(Source texts of formatted documents)
+-------+

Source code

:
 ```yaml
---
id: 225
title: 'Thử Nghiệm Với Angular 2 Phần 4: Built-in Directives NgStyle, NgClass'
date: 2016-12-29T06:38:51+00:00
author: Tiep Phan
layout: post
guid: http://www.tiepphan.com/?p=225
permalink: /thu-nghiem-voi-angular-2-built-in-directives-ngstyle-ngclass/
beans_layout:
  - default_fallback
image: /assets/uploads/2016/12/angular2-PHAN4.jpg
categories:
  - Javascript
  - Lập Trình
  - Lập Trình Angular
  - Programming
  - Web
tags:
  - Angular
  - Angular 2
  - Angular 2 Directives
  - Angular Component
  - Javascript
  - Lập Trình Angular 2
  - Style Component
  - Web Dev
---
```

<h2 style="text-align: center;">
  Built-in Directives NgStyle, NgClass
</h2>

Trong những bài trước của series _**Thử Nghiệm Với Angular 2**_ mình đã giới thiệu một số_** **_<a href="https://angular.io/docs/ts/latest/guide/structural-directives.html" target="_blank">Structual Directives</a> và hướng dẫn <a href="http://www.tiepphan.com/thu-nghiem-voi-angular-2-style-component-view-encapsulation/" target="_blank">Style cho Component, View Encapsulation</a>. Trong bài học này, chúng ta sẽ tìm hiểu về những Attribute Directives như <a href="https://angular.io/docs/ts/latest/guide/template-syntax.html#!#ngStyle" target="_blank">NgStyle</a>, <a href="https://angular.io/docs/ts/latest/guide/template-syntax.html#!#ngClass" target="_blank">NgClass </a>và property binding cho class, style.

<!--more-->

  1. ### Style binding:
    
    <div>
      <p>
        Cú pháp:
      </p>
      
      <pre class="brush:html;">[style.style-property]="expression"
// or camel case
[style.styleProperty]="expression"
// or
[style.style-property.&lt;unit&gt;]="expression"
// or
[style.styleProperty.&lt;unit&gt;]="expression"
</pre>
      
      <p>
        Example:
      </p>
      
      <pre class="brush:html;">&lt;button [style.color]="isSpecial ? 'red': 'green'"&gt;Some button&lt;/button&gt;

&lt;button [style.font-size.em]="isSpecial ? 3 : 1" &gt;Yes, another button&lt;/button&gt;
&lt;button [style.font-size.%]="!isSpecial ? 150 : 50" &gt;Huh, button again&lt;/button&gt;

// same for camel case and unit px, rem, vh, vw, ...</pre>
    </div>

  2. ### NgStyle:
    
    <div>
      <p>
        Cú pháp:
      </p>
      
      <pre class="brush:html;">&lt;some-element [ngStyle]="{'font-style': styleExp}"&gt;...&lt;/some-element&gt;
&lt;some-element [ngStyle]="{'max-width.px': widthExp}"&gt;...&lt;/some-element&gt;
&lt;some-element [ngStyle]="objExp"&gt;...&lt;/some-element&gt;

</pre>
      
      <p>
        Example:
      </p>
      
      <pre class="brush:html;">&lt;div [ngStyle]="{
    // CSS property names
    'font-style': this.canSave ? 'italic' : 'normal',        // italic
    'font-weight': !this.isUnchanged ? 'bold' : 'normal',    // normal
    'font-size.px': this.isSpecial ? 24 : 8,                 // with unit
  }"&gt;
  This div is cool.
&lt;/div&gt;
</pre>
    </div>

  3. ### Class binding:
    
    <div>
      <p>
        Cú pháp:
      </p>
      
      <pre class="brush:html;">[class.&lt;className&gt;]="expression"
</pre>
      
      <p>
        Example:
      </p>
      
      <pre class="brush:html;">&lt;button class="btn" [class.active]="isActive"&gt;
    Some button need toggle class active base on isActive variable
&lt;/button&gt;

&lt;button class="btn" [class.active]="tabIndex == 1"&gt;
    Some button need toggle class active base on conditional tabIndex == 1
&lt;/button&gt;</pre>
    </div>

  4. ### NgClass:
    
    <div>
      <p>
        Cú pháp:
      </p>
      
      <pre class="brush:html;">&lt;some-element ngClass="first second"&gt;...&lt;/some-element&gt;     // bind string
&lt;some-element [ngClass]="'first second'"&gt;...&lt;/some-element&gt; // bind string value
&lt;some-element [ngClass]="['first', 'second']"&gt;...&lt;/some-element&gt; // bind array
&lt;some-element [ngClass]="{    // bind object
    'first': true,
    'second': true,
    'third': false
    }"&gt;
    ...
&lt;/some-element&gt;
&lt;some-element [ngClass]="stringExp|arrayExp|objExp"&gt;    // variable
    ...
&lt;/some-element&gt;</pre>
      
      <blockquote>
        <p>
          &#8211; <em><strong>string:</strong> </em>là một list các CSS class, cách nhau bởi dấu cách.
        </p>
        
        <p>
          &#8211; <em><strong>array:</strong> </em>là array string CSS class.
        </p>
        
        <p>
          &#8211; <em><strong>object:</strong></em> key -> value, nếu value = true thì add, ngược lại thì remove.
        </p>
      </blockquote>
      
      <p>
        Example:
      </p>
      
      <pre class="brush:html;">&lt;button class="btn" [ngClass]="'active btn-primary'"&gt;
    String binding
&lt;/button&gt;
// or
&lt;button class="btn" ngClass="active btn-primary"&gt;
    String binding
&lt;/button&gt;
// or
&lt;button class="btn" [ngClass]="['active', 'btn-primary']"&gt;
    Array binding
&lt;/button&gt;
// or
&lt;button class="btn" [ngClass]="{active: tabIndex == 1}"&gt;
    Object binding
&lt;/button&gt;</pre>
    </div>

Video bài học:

+-------+

What needs to be done: Could you return the complete set of entries exactly?

Response to the task:
Source code

:
 ```yaml
---
id: 225
title: 'Thử Nghiệm Với Angular 2 Phần 4: Built-in Directives NgStyle, NgClass'
date: 2016-12-29T06:38:51+00:00
author: Tiep Phan
layout: post
guid: http://www.tiepphan.com/?p=225
permalink: /thu-nghiem-voi-angular-2-built-in-directives-ngstyle-ngclass/
beans_layout:
  - default_fallback
image: /assets/uploads/2016/12/angular2-PHAN4.jpg
categories:
  - Javascript
  - Lập Trình
  - Lập Trình Angular
  - Programming
  - Web
tags:
  - Angular
  - Angular 2
  - Angular 2 Directives
  - Angular Component
  - Javascript
  - Lập Trình Angular 2
  - Style Component
  - Web Dev
---
```

<h2 style="text-align: center;">
  Built-in Directives NgStyle, NgClass
</h2>

Trong những bài trước của series _**Thử Nghiệm Với Angular 2**_ mình đã giới thiệu một số_** **_<a href="https://angular.io/docs/ts/latest/guide/structural-directives.html" target="_blank">Structual Directives</a> và hướng dẫn <a href="http://www.tiepphan.com/thu-nghiem-voi-angular-2-style-component-view-encapsulation/" target="_blank">Style cho Component, View Encapsulation</a>. Trong bài học này, chúng ta sẽ tìm hiểu về những Attribute Directives như <a href="https://angular.io/docs/ts/latest/guide/template-syntax.html#!#ngStyle" target="_blank">NgStyle</a>, <a href="https://angular.io/docs/ts/latest/guide/template-syntax.html#!#ngClass" target="_blank">NgClass </a>và property binding cho class, style.

<!--more-->

  1. ### Style binding:
    
    <div>
      <p>
        Cú pháp:
      </p>
      
      <pre class="brush:html;">[style.style-property]="expression"
// or camel case
[style.styleProperty]="expression"
// or
[style.style-property.&lt;unit&gt;]="expression"
// or
[style.styleProperty.&lt;unit&gt;]="expression"
</pre>
      
      <p>
        Example:
      </p>
      
      <pre class="brush:html;">&lt;button [style.color]="isSpecial ? 'red': 'green'"&gt;Some button&lt;/button&gt;

&lt;button [style.font-size.em]="isSpecial ? 3 : 1" &gt;Yes, another button&lt;/button&gt;
&lt;button [style.font-size.%]="!isSpecial ? 150 : 50" &gt;Huh, button again&lt;/button&gt;

// same for camel case and unit px, rem, vh, vw, ...</pre>
    </div>

  2. ### NgStyle:
    
    <div>
      <p>
        Cú pháp:
      </p>
      
      <pre class="brush:html;">&lt;some-element [ngStyle]="{'font-style': styleExp}"&gt;...&lt;/some-element&gt;
&lt;some-element [ngStyle]="{'max-width.px': widthExp}"&gt;...&lt;/some-element&gt;
&lt;some-element [ngStyle]="objExp"&gt;...&lt;/some-element&gt;

</pre>
      
      <p>
        Example:
      </p>
      
      <pre class="brush:html;">&lt;div [ngStyle]="{
    // CSS property names
    'font-style': this.canSave ? 'italic' : 'normal',        // italic
    'font-weight': !this.isUnchanged ? 'bold' : 'normal',    // normal
    'font-size.px': this.isSpecial ? 24 : 8,                 // with unit
  }"&gt;
  This div is cool.
&lt;/div&gt;
</pre>
    </div>

  3. ### Class binding:
    
    <div>
      <p>
        Cú pháp:
      </p>
      
      <pre class="brush:html;">[class.&lt;className&gt;]="expression"
</pre>
      
      <p>
        Example:
      </p>
      
      <pre class="brush:html;">&lt;button class="btn" [class.active]="isActive"&gt;
    Some button need toggle class active base on isActive variable
&lt;/button&gt;

&lt;button class="btn" [class.active]="tabIndex == 1"&gt;
    Some button need toggle class active base on conditional tabIndex == 1
&lt;/button&gt;</pre>
    </div>

  4. ### NgClass:
    
    <div>
      <p>
        Cú pháp:
      </p>
      
      <pre class="brush:html;">&lt;some-element ngClass="first second"&gt;...&lt;/some-element&gt;     // bind string
&lt;some-element [ngClass]="'first second'"&gt;...&lt;/some-element&gt; // bind string value
&lt;some-element [ngClass]="['first', 'second']"&gt;...&lt;/some-element&gt; // bind array
&lt;some-element [ngClass]="{    // bind object
    'first': true,
    'second': true,
    'third': false
    }"&gt;
    ...
&lt;/some-element&gt;
&lt;some-element [ngClass]="stringExp|arrayExp|objExp"&gt;    // variable
    ...
&lt;/some-element&gt;</pre>
      
      <blockquote>
        <p>
          &#8211; <em><strong>string:</strong> </em>là một list các CSS class, cách nhau bởi dấu cách.
        </p>
        
        <p>
          &#8211; <em><strong>array:</strong> </em>là array string CSS class.
        </p>
        
        <p>
          &#8211; <em><strong>object:</strong></em> key -> value, nếu value = true thì add, ngược lại thì remove.
        </p>
      </blockquote>
      
      <p>
        Example:
      </p>
      
      <pre class="brush:html;">&lt;button class="btn" [ngClass]="'active btn-primary'"&gt;
    String binding
&lt;/button&gt;
// or
&lt;button class="btn" ngClass="active btn-primary"&gt;
    String binding
&lt;/button&gt;
// or
&lt;button class="btn" [ngClass]="['active', 'btn-primary']"&gt;
    Array binding
&lt;/button&gt;
// or
&lt;button class="btn" [ngClass]="{active: tabIndex == 1}"&gt;
    Object binding
&lt;/button&gt;</pre>
    </div>

Video bài học:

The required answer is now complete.